*What to work on:* Collect from the data below each line with "vaječník".

Plain-text document sources:
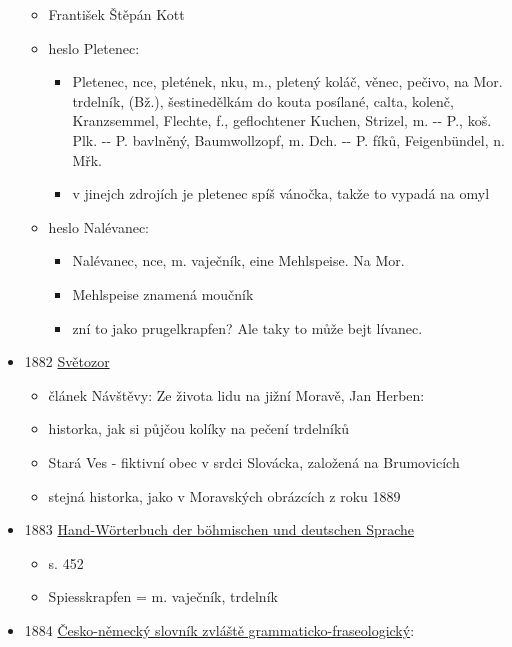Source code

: \begin{itemize}
  \begin{itemize}
  \tightlist
  \item
    František Štěpán Kott
  \item
    heslo Pletenec:

    \begin{itemize}
    \tightlist
    \item
      Pletenec, nce, pletének, nku, m., pletený koláč, věnec, pečivo, na
      Mor. trdelník, (Bž.), šestinedělkám do kouta posílané, calta,
      kolenč, Kranzsemmel, Flechte, f., geflochtener Kuchen, Strizel, m.
      -\/- P., koš. Plk. -\/- P. bavlněný, Baumwollzopf, m. Dch. -\/- P.
      fíků, Feigenbündel, n. Mřk.
    \item
      v jinejch zdrojích je pletenec spíš vánočka, takže to vypadá na
      omyl
    \end{itemize}
  \item
    heslo Nalévanec:

    \begin{itemize}
    \tightlist
    \item
      Nalévanec, nce, m. vaječník, eine Mehlspeise. Na Mor.
    \item
      Mehlspeise znamená moučník
    \item
      zní to jako prugelkrapfen? Ale taky to může bejt lívanec.
    \end{itemize}
  \end{itemize}
\item
  1882
  \href{https://ceskadigitalniknihovna.cz/uuid/uuid:ee6245d1-435d-11dd-b505-00145e5790ea}{Světozor}

  \begin{itemize}
  \tightlist
  \item
    článek Návštěvy: Ze života lidu na jižní Moravě, Jan Herben:
  \item
    historka, jak si půjčou kolíky na pečení trdelníků
  \item
    Stará Ves - fiktivní obec v srdci Slovácka, založená na Brumovicích
  \item
    stejná historka, jako v Moravských obrázcích z roku 1889
  \end{itemize}
\item
  1883
  \href{https://www.google.cz/books/edition/Hand_W\%C3\%B6rterbuch_der_b\%C3\%B6hmischen_und_deu/c6KWlveere4C?hl=cs&gbpv=1&dq=trdeln\%C3\%ADk&pg=PA452&printsec=frontcover}{Hand-Wörterbuch
  der böhmischen und deutschen Sprache }

  \begin{itemize}
  \tightlist
  \item
    s. 452
  \item
    Spiesskrapfen = m. vaječník, trdelník
  \end{itemize}
\item
  1884
  \href{https://ndk.cz/uuid/uuid:78814bf1-f124-4c26-99b4-3ce6ef0458ea}{Česko-německý
  slovník zvláště grammaticko-fraseologický}:


\end{itemize}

*Completed exercise:*
      Nalévanec, nce, m. vaječník, eine Mehlspeise. Na Mor.
    Spiesskrapfen = m. vaječník, trdelník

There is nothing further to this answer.